In his book The Passion Paradox that he co-wrote with Outside contributing editor Brad Stulberg, Steve Magness shared a rule he had for his runners while coaching track at the University of Houston: “After a competition, the athlete has twenty-four hours to celebrate or ruminate about his performance. After two days, however, it’s back to the grind, putting in the work required to get better. After a poor performance, getting back to work silences the voice in his head. After a triumphant performance, getting back to work prevents complacency from laying down even a single root.”
One way to minimize the negative effects of adversity and keep up the momentum you’d built before calamity struck is to come up with consistent daily routines and habits. These will enable you to build in time for the two-part process Magness and Stulberg recommended: honest reflection on yourself and your circumstances, followed by a swift return to the fray. Even if you’re unable to solve a pressing problem right away, you can at least decide to make progress in other areas. If the issue impacts the rest of your team, simply showing up and putting forth your best effort will send a message that there’s a calm hand at the wheel and that there’s no reason for anyone to panic.
- Remind Yourself of the Upside
When one problem strikes your solo venture or small business, it’s all too easy to go looking for more. And much like a mechanic poking around in your car’s engine if you report a weird rattling noise, you’ll likely find something. Soon this fault-finding can snowball until you become buried in an avalanche of negativity, gloominess, and self-doubt. In his book The Soul of an Entrepreneur, veteran reporter David Sax states a harsh but very real truth: “Working for myself has always been immensely difficult. It vacillates between the dread of not having enough work and the stress of having too much. Entrepreneurship is a daily experience of going to war with my ego, where I dive into an idea with the upmost optimism in the morning (‘This is a brilliant idea!’), only to wrap myself in a blanket of self-hatred by the afternoon (‘You are a fraud’).”
Sound familiar? As Sax alluded to, being an entrepreneur can often involve a rollercoaster revenue stream, periods of feast and famine, and more emotional ups and downs than you bargained for. But as he shares later in the book, you need to get and stay grateful so that when you’re in the midst of a storm, you balance out the minuses with pluses – even if they seem small by comparison. For Sax, that means taking an afternoon off to paddleboard with a friend, making an annual tradition out of an August vacation with his parents and in-laws, and, most importantly, greater involvement in the lives of his two young children.
“Unless we have a mandatory meeting or I have to travel for research or speaking, we are there in the morning to stuff Cheerios into their screaming mouths and walk them to school, there to pick them up hours later, fight them into baths and beds, and kiss their sweet little heads good night,” he wrote.

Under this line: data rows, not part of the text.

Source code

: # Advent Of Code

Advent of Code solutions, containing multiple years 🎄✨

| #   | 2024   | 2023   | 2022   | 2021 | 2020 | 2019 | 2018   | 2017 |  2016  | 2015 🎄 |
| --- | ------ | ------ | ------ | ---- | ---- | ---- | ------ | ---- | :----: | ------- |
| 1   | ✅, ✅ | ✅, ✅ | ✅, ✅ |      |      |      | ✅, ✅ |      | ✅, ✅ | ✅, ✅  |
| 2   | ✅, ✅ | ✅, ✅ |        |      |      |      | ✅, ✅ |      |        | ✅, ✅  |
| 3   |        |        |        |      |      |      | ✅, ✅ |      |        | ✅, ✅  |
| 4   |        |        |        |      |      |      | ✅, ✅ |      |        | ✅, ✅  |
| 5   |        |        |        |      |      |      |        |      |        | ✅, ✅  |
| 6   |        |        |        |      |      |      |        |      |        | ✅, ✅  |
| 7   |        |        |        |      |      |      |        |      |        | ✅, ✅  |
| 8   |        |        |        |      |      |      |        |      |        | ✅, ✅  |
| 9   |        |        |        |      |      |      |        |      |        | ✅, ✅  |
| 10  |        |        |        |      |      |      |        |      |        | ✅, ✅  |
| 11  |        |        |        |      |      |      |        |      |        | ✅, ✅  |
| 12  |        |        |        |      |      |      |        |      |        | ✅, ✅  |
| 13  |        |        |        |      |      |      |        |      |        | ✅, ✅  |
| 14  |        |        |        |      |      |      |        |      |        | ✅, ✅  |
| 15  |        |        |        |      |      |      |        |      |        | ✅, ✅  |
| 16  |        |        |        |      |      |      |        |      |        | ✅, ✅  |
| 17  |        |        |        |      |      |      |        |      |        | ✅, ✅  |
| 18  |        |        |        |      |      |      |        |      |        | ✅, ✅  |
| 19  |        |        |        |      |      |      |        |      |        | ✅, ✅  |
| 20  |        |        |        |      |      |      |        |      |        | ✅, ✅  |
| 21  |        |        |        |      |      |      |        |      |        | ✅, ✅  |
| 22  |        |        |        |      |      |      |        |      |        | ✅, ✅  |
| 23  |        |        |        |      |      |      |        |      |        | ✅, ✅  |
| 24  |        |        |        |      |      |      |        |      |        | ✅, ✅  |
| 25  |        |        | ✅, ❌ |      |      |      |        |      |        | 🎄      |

What wins does your own gig provide you, even on days that feel like a loss on the work front? How is working for yourself better than being a cog in the corporate machine? Merely asking yourself such questions will likely remind you of why you boldly went your own way in the first place, and keep you motivated to stay on the path even when the next steps seem uncertain.
- Remember Who it’s For
Most people know Daniel Lubetzky as the billionaire founder of KIND and a guest judge on Shark Tank. But long before he built a business empire or was sitting on a TV set alongside Mark Cuban, Daymond John, and Kevin O’Leary, Lubetzky visited the Middle East and felt compelled to start a company that would bring reconciliation to at least a few people in the conflict-ridden region. Soon enough, he was pulling 12-to-14-hour days hawking gourmet condiments to grocery stores across New York. Each morning he’d load up a hefty briefcase with samples and traipse all over town to try and place products, returning long after dark to his makeshift storeroom (a corner of the basement laundry room in his apartment building) with nothing to show other than further rejections. Discouraged by the drudgery and continual violence in the countries he was trying to serve, Lubetzky began to doubt if all the effort was worth it and seriously considered returning to the legal career he’d studied for.
“I wondered if it was a modern mirage, if what I was doing could really make a difference,” he said in an interview with Stanford Lawyer. When Lubetzky talked to his suppliers in Israel, Palestine, and Egypt, they implored him to continue on his mission to bring reconciliation in the Middle East through commerce. “They said, ‘This is our livelihood; this is our future. You can’t just walk away. We need to raise our voices even louder and stand up against extremism even more.’ It was an interesting wake-up call for me—and made me realize that people’s lives depended on this. It wasn’t just a paper for a class. I needed to be steadfast and serious.”
So Lubetzky went back out on his grueling door-to-door route again and again, kept sacrificing by sometimes only eating one meal a day at a cheap buffet, and secured backing from two childhood friends who believed in his vision. He eventually got a major grocery store to stock his spreads and parlayed this into over 200 more, enough to keep his multinational, interfaith workforce employed. The experience also proved the validity of Lubetzky’s purpose-first blueprint, which he used to build KIND and the other ventures that followed.
You might not be trying to use your business to bring warring cultures together, but it’s likely that there’s someone or something meaningful that your venture serves other than the bottom line. Maybe it’s doing right by your suppliers and employees, contributing to your community by creating local jobs, or simply providing for your family. Whenever adversity strikes, keep these people and purposes in mind and resolve to keep fighting hard for all the right reasons.